Thread: Is it possible to sort strings in EBCDIC order in PostgreSQL server?

Is it possible to sort strings in EBCDIC order in PostgreSQL server?

From

"Tsunakawa, Takayuki"

Date:

11 December 2017, 10:09:41

Hello,

It is embarrassing to ask such a thing, but is there any way to sort character column values in EBCDIC order inside the
PostgreSQLserver?  i.e. is it possible to use EBCDIC collation in PostgreSQL, say, by using ICU or something?  We need
torun on a certain mainframe.
 

I see almost no hope from the following, but let me make sure.

https://www.postgresql.org/message-id/flat/28548.1424884373%40sss.pgh.pa.us#28548.1424884373@sss.pgh.pa.us

"Hmm ... EBCDIC ... is that mandatory?  Because there are a pretty large
number of ASCII dependencies in PG, mostly arising from our support of
multibyte character sets, which are all expected to be ASCII supersets.
If there's not a way to run the server process in ASCII-land, you're
likely dead in the water.  I would not want to try to ferret out all
the dependencies."


Regards
Takayuki Tsunakawa

Re: Is it possible to sort strings in EBCDIC order in PostgreSQLserver?

From

Laurenz Albe

Date:

11 December 2017, 11:52:21

Tsunakawa, Takayuki wrote:
> It is embarrassing to ask such a thing, but is there any way to sort character column values in EBCDIC order inside
thePostgreSQL server?

> i.e. is it possible to use EBCDIC collation in PostgreSQL, say, by using ICU or something?  We need to run on a
certainmainframe.

> 
> I see almost no hope from the following, but let me make sure.

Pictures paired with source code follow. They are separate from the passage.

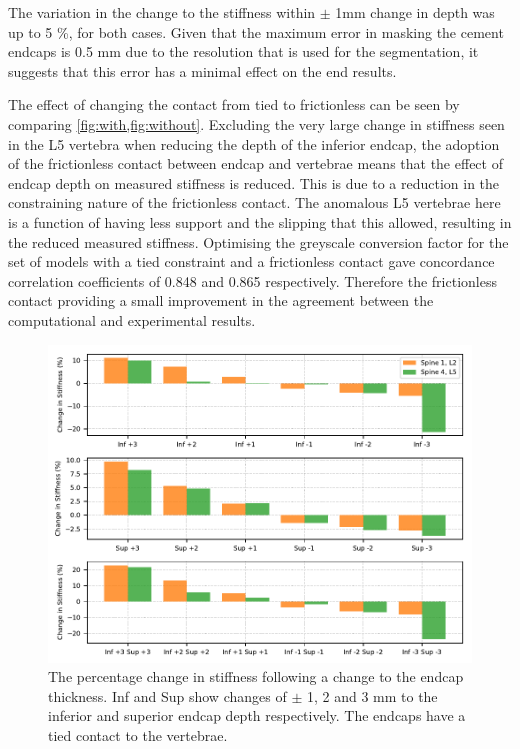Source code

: The variation in the change to the stiffness within $\pm$ 1mm change in depth was up to 5 \%, for both cases.
Given that the maximum error in masking the cement endcaps is 0.5 mm due to the resolution that is used for the segmentation, it suggests that this error has a minimal effect on the end results.

The effect of changing the contact from tied to frictionless can be seen by comparing \cref{fig:with,fig:without}.
Excluding the very large change in stiffness seen in the L5 vertebra when reducing the depth of the inferior endcap, the adoption of the frictionless contact between endcap and vertebrae means that the effect of endcap depth on measured stiffness is reduced.
This is due to a reduction in the constraining nature of the frictionless contact.
The anomalous L5 vertebrae here is a function of having less support and the slipping that this allowed, resulting in the reduced measured stiffness.
Optimising the greyscale conversion factor for the set of models with a tied constraint and a frictionless contact gave concordance correlation coefficients of 0.848 and 0.865 respectively.
Therefore the frictionless contact providing a small improvement in the agreement between the computational and experimental results.





\begin{figure}[h!]
\centering
\includegraphics[width=\textwidth]{Chapters/Chapter_HT_images/with.pdf}
\caption{The percentage change in stiffness following a change to the endcap thickness. Inf and Sup show changes of $\pm$ 1, 2 and 3 mm to the inferior and superior endcap depth respectively. The endcaps have a tied contact to the vertebrae.}
\label{fig:with}
\end{figure}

That should not be too difficult.  PostgreSQL is extensible!

Just define operators that implement <, <=, =, >= and > for EBCDIC,
create an operator class for these (for indexing) and use
ORDER BY ... USING.

Yours,
Laurenz Albe

Re: Is it possible to sort strings in EBCDIC order in PostgreSQL server?

From

Tom Lane

Date:

11 December 2017, 17:46:19

"Tsunakawa, Takayuki" <tsunakawa.takay@jp.fujitsu.com> writes:
> It is embarrassing to ask such a thing, but is there any way to sort character column values in EBCDIC order inside
thePostgreSQL server?  i.e. is it possible to use EBCDIC collation in PostgreSQL, say, by using ICU or something?  We
needto run on a certain mainframe. 

> I see almost no hope from the following, but let me make sure.
> https://www.postgresql.org/message-id/flat/28548.1424884373%40sss.pgh.pa.us#28548.1424884373@sss.pgh.pa.us

> "Hmm ... EBCDIC ... is that mandatory?  Because there are a pretty large
> number of ASCII dependencies in PG, mostly arising from our support of
> multibyte character sets, which are all expected to be ASCII supersets.
> If there's not a way to run the server process in ASCII-land, you're
> likely dead in the water.  I would not want to try to ferret out all
> the dependencies."

As I recall, that question was about converting the server to use
EBCDIC strings everywhere.  That seems impractical for the reasons
I mentioned.  But you could probably sort according to EBCDIC order
if you were willing to accept some inefficiency: internal to the
comparison function, convert each string to EBCDIC on each call.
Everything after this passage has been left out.